■ **YOUR OBJECTIVE**
This exercise calls for every line of the data below with the string "latex" in it.

[Dataset entries]
=== Begin Enclosure ===

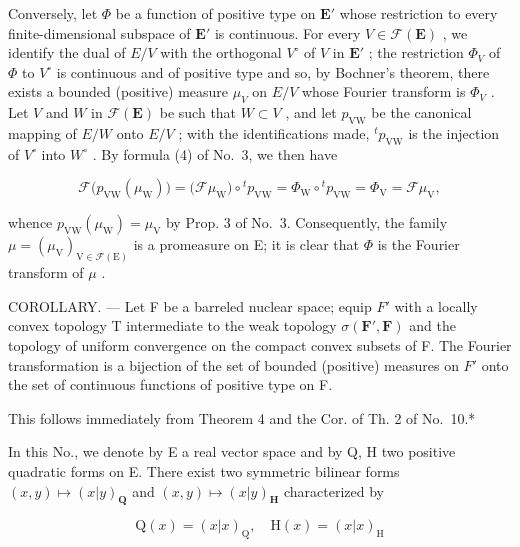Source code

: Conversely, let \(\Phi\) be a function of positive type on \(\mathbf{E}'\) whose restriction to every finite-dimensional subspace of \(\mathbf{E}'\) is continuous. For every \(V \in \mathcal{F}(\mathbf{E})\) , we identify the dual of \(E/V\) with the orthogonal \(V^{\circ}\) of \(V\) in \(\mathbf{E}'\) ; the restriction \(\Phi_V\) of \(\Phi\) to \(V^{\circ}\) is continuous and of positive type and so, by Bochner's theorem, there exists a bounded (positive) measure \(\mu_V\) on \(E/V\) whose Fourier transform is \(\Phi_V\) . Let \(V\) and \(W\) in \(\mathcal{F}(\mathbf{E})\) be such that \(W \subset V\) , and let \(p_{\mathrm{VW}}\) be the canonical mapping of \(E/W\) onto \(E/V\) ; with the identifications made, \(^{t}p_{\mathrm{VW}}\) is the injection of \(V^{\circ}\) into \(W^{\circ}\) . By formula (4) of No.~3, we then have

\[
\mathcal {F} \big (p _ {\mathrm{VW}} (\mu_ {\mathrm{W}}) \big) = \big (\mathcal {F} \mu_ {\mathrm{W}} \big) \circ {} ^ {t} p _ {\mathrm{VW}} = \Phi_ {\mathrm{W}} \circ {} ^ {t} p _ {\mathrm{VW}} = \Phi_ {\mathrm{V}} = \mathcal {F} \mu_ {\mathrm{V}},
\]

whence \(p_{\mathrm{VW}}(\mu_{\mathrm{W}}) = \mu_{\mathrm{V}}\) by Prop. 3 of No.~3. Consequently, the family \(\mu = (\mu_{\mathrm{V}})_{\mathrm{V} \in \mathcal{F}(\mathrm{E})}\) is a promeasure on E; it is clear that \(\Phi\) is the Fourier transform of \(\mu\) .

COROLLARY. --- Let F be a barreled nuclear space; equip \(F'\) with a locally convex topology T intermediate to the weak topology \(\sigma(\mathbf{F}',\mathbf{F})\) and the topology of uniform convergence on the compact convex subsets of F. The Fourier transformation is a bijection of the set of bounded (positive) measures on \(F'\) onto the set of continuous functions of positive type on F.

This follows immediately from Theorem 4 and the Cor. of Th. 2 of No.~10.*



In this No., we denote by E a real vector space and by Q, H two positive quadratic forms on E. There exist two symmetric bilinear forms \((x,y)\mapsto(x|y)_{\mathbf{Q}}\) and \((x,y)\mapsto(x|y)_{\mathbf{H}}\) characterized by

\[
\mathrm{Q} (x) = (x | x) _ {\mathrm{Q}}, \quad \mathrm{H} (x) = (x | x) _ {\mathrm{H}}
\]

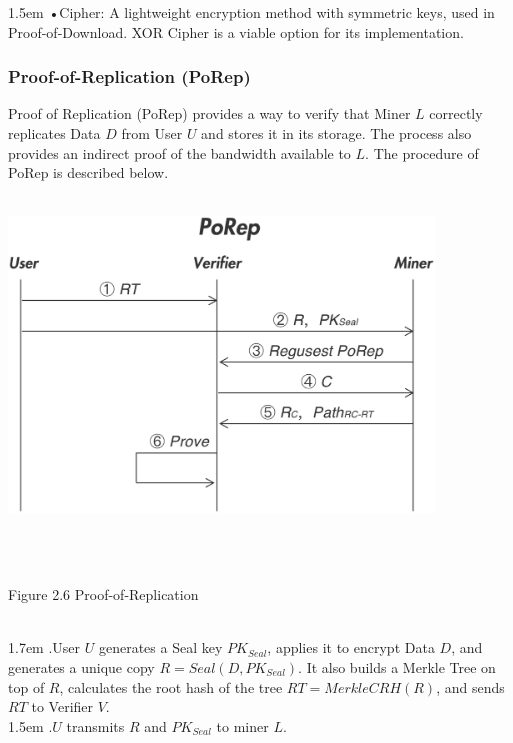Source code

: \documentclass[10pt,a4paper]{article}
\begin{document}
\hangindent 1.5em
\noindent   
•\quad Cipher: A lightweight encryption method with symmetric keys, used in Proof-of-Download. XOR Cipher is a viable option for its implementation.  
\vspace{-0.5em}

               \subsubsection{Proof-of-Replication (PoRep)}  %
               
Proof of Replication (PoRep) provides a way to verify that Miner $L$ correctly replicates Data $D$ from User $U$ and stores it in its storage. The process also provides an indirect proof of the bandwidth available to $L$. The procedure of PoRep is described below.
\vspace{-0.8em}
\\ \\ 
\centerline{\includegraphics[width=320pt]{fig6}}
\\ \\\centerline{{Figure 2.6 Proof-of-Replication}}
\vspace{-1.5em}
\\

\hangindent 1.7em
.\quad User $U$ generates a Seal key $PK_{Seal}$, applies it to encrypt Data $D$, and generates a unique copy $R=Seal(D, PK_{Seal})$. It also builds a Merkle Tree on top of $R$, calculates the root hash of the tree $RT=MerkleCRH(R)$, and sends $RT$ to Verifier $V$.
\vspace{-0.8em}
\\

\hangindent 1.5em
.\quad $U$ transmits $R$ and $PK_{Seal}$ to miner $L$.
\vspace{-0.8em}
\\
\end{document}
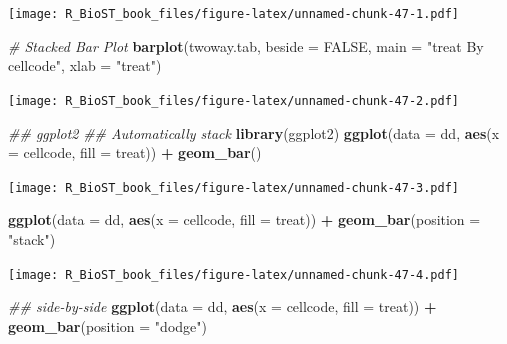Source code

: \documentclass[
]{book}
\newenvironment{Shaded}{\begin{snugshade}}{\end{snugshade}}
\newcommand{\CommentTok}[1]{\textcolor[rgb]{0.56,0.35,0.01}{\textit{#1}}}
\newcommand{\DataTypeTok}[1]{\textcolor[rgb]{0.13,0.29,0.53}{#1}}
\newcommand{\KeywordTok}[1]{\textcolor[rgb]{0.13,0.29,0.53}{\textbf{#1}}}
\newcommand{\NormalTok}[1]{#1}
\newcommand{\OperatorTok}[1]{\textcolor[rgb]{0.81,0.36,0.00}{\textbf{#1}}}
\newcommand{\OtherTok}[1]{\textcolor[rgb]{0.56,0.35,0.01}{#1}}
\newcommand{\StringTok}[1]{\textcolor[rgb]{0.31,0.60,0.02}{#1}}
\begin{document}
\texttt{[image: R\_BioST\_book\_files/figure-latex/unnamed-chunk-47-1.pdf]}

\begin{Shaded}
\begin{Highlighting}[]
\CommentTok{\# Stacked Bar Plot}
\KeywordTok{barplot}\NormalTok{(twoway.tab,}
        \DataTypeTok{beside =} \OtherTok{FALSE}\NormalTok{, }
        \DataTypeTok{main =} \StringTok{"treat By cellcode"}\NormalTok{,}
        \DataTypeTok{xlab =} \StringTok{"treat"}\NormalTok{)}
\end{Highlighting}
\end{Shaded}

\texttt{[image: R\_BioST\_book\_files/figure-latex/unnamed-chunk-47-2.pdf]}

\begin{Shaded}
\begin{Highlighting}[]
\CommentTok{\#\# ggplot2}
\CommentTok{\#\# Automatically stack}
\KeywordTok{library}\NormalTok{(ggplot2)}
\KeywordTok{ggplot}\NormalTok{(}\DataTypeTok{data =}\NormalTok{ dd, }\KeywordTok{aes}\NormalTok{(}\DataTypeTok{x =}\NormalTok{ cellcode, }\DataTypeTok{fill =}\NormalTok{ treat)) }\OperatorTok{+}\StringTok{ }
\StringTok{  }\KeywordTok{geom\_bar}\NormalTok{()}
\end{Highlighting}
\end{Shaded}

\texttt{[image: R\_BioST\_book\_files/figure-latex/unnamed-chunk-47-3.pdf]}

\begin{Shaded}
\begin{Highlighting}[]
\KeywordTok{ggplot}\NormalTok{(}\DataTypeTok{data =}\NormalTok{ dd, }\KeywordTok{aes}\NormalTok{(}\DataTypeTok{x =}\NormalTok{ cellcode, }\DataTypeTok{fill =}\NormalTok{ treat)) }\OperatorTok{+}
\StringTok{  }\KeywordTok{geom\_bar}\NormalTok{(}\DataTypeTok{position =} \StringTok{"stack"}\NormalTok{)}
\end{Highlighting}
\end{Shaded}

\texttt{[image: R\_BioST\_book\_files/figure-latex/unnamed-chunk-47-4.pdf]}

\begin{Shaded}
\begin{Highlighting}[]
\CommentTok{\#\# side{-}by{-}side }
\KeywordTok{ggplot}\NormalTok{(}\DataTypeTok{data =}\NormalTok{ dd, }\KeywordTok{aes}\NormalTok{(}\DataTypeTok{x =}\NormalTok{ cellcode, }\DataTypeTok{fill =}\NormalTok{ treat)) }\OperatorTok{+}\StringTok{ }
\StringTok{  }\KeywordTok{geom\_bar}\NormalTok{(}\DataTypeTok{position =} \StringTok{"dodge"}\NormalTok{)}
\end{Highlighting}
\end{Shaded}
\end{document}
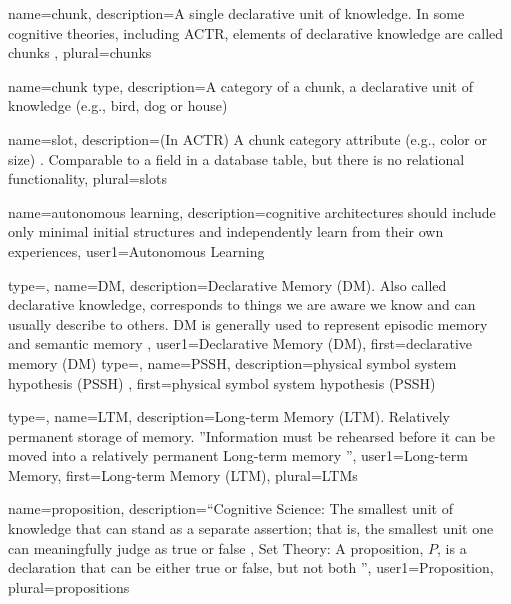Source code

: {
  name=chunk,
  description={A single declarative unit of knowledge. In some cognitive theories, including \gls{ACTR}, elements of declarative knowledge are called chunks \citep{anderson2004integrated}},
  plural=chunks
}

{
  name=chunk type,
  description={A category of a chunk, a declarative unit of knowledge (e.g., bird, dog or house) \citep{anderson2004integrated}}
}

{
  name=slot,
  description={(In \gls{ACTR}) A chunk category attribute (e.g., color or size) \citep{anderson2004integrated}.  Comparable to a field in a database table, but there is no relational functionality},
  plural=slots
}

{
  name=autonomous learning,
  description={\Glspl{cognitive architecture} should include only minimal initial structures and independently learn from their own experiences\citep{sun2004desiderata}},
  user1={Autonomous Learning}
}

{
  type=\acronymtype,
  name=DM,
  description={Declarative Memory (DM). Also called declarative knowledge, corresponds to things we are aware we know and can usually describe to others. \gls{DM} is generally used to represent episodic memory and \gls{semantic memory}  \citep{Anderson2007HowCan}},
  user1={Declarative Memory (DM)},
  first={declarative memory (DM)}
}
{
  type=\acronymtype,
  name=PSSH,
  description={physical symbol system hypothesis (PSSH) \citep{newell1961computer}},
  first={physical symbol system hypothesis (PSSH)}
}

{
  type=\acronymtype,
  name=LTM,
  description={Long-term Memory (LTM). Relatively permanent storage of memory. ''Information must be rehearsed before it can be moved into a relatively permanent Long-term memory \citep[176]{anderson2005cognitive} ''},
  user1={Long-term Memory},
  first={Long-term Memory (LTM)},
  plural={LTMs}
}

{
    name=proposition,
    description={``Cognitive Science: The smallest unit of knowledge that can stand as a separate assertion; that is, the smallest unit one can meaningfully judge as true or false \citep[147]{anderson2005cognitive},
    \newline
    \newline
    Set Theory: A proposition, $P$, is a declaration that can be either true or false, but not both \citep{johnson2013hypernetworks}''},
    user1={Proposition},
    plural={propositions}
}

=== End Enclosure ===
=== Begin Enclosure ===

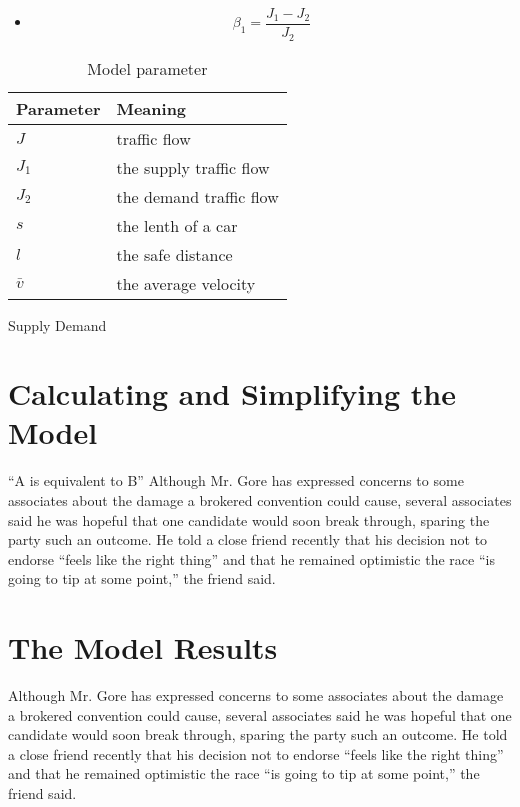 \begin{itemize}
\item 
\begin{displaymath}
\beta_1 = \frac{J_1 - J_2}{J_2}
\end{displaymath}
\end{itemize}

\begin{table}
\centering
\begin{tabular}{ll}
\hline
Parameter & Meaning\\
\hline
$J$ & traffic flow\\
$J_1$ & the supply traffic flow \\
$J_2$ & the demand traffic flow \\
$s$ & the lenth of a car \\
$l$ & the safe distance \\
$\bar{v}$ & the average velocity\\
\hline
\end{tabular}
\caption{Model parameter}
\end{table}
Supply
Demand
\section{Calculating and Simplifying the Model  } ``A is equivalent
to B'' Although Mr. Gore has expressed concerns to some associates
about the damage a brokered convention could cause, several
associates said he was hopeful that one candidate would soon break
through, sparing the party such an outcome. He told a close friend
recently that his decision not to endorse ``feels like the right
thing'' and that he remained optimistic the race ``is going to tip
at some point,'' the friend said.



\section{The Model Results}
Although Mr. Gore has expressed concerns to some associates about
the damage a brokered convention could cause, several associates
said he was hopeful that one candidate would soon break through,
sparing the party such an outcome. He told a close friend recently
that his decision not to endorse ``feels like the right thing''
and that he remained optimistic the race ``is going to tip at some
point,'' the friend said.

=== End Enclosure ===

■ **ANSWER**
\texttt{[image: R\_BioST\_book\_files/figure-latex/unnamed-chunk-47-1.pdf]}
\texttt{[image: R\_BioST\_book\_files/figure-latex/unnamed-chunk-47-2.pdf]}
\texttt{[image: R\_BioST\_book\_files/figure-latex/unnamed-chunk-47-3.pdf]}
\texttt{[image: R\_BioST\_book\_files/figure-latex/unnamed-chunk-47-4.pdf]}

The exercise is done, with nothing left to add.